As gun laws change in New York, enforcement agencies expect chaos

Police in New York are seeing a surge in requests from gun owners for concealed carry permission following the Supreme Court ruling, but new laws from the state Legislature will likely complicate the process.

A man prepares his gun at a gun range in Queens.

A man prepares his gun at a gun range in Queens. ED JONES/AFP via Getty Images

Lawmakers in Albany are expected to pass legislation as soon as Thursday afternoon that will retool New York’s concealed carry restrictions following the Supreme Court’s overturning of the existing law last week. Once the new guidelines are issued, confusion about how to implement them is likely to ensue. Already, agencies that issue the permits have seen an influx of application requests and inquiries following the pivotal ruling. 

“We’ve been giving out a lot more applications, but it takes time for people to complete them and bring them back to us,” Suffolk County Sheriff Sgt. Paul Spinella said, noting the number of completed applications received has not increased in the past week, in part due to the lag time. 

Current gun owners who already have a lesser permit, such as one that allows for target shooting, are also seeking permission to begin carrying guns outside of their homes without applying for a new license.  

The Westchester County Police Department has received “a large number of Amendment Restriction Change requests in the days right after the Supreme Court ruling was issued,” spokesperson Kieran O’Leary said, referring to requests from existing gun owners seeking authorization to carry a concealed weapon. Since the ruling was issued, the department’s pistol license unit has received about 200 such requests, he said, compared to approximately five in a normal week. 

Gov. Kathy Hochul on Wednesday laid out some of the provisions that may be included in the bill lawmakers are scheduled to take up in Thursday’s special session. They include barring concealed guns in certain “sensitive places,” something the Supreme Court ruling will allow in the rewritten law.  Government buildings, health and medical facilities, places where children gather, day cares, parks and zoos, among other locations, could be among the restricted areas, Hochul said. New York City Council Speaker Adrienne Adams last week called on the Legislature to take the limitations a step further by declaring anywhere with 10,000 people per square mile a “sensitive place,” along with any area within 1,000 feet of government buildings, bars, mass transit hubs and more.

The designations will likely be subject to “backlash” both political and legal, said Robert Spitzer, distinguished service professor of political science emeritus at SUNY Cortland who has authored five books on gun control. 

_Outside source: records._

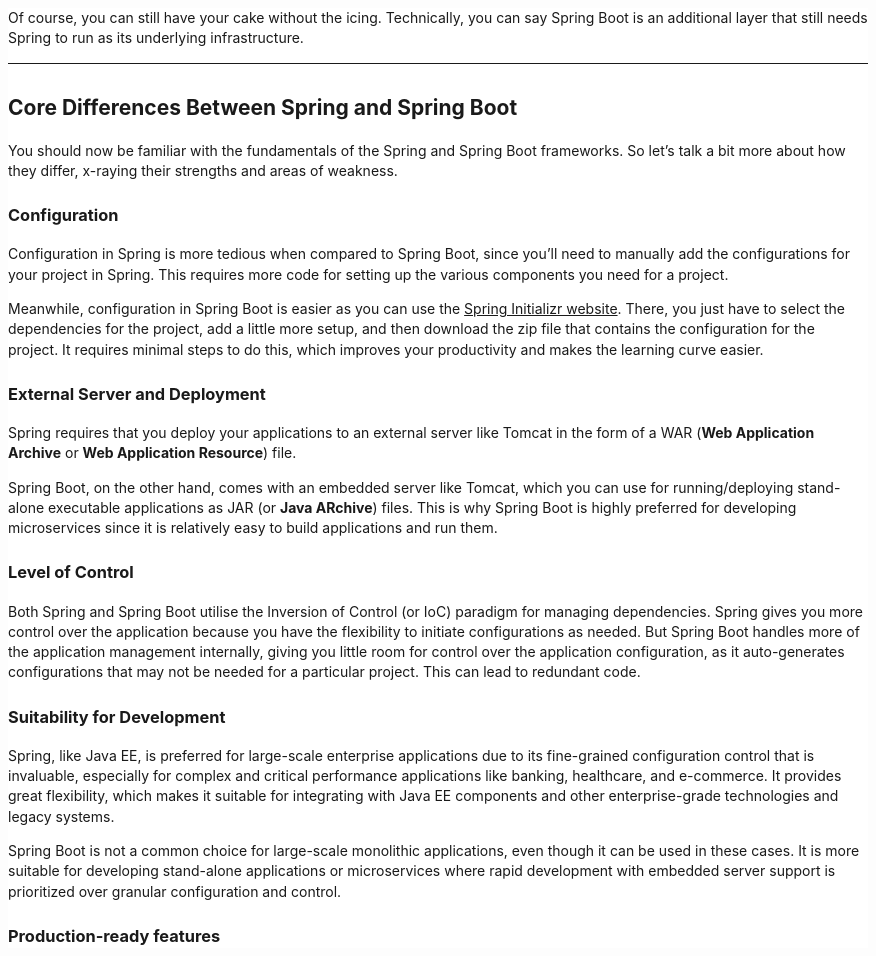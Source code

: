 Of course, you can still have your cake without the icing. Technically, you can say Spring Boot is an additional layer that still needs Spring to run as its underlying infrastructure.

---

## Core Differences Between Spring and Spring Boot

You should now be familiar with the fundamentals of the Spring and Spring Boot frameworks. So let’s talk a bit more about how they differ, x-raying their strengths and areas of weakness.

### Configuration

Configuration in Spring is more tedious when compared to Spring Boot, since you’ll need to manually add the configurations for your project in Spring. This requires more code for setting up the various components you need for a project.

Meanwhile, configuration in Spring Boot is easier as you can use the [<VPIcon icon="iconfont icon-spring"/>Spring Initializr website](https://start.spring.io/). There, you just have to select the dependencies for the project, add a little more setup, and then download the zip file that contains the configuration for the project. It requires minimal steps to do this, which improves your productivity and makes the learning curve easier.

### External Server and Deployment

Spring requires that you deploy your applications to an external server like Tomcat in the form of a WAR (**Web Application Archive** or **Web Application Resource**) file.

Spring Boot, on the other hand, comes with an embedded server like Tomcat, which you can use for running/deploying stand-alone executable applications as JAR (or **Java ARchive**) files. This is why Spring Boot is highly preferred for developing microservices since it is relatively easy to build applications and run them.

### Level of Control

Both Spring and Spring Boot utilise the Inversion of Control (or IoC) paradigm for managing dependencies. Spring gives you more control over the application because you have the flexibility to initiate configurations as needed. But Spring Boot handles more of the application management internally, giving you little room for control over the application configuration, as it auto-generates configurations that may not be needed for a particular project. This can lead to redundant code.

### Suitability for Development

Spring, like Java EE, is preferred for large-scale enterprise applications due to its fine-grained configuration control that is invaluable, especially for complex and critical performance applications like banking, healthcare, and e-commerce. It provides great flexibility, which makes it suitable for integrating with Java EE components and other enterprise-grade technologies and legacy systems.

Spring Boot is not a common choice for large-scale monolithic applications, even though it can be used in these cases. It is more suitable for developing stand-alone applications or microservices where rapid development with embedded server support is prioritized over granular configuration and control.

### Production-ready features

“There's going to be controversy surrounding the sensitive places delineation. (Lawmakers) are pushing that pretty much to the limits,” he said. “There’s no doubt there will be new litigation, I'm sure, challenging some elements of the sensitive places doctrine.” 

Already, Republicans across the state seized on the pending legislation after Hochul revealed the details. “There is a special session in Albany today and the target of their new legislation is to restrict the 2nd Amendment rights of law-abiding New Yorkers who want to safely and securely carry a firearm for self-defensive purposes only. Albany is once again targeting the wrong population of society,” Rep. Lee Zeldin, who is running to unseat Hochul in November, said in a statement. 

If the bill allows private businesses to decide whether they want to have guns on their premises, as Hochul said it might, that too, could generate a wave of lawsuits, Spitzer said. Hochul’s proposal to include a training requirement is another “notable” provision, he said, as the state does not currently have a single uniform training standard. 

Once the guidelines are issued, Spitzer said he expects a chaotic implementation process – confusion that largely stems from the ruling itself, he said.

“There’s no doubt there’s going to be a lot of questions, because things like that have not been addressed precisely in the past, and because of the inelegant way the court decision was written in terms of what criteria will be used to determine whether a gun law is constitutional or not,” Spitzer said.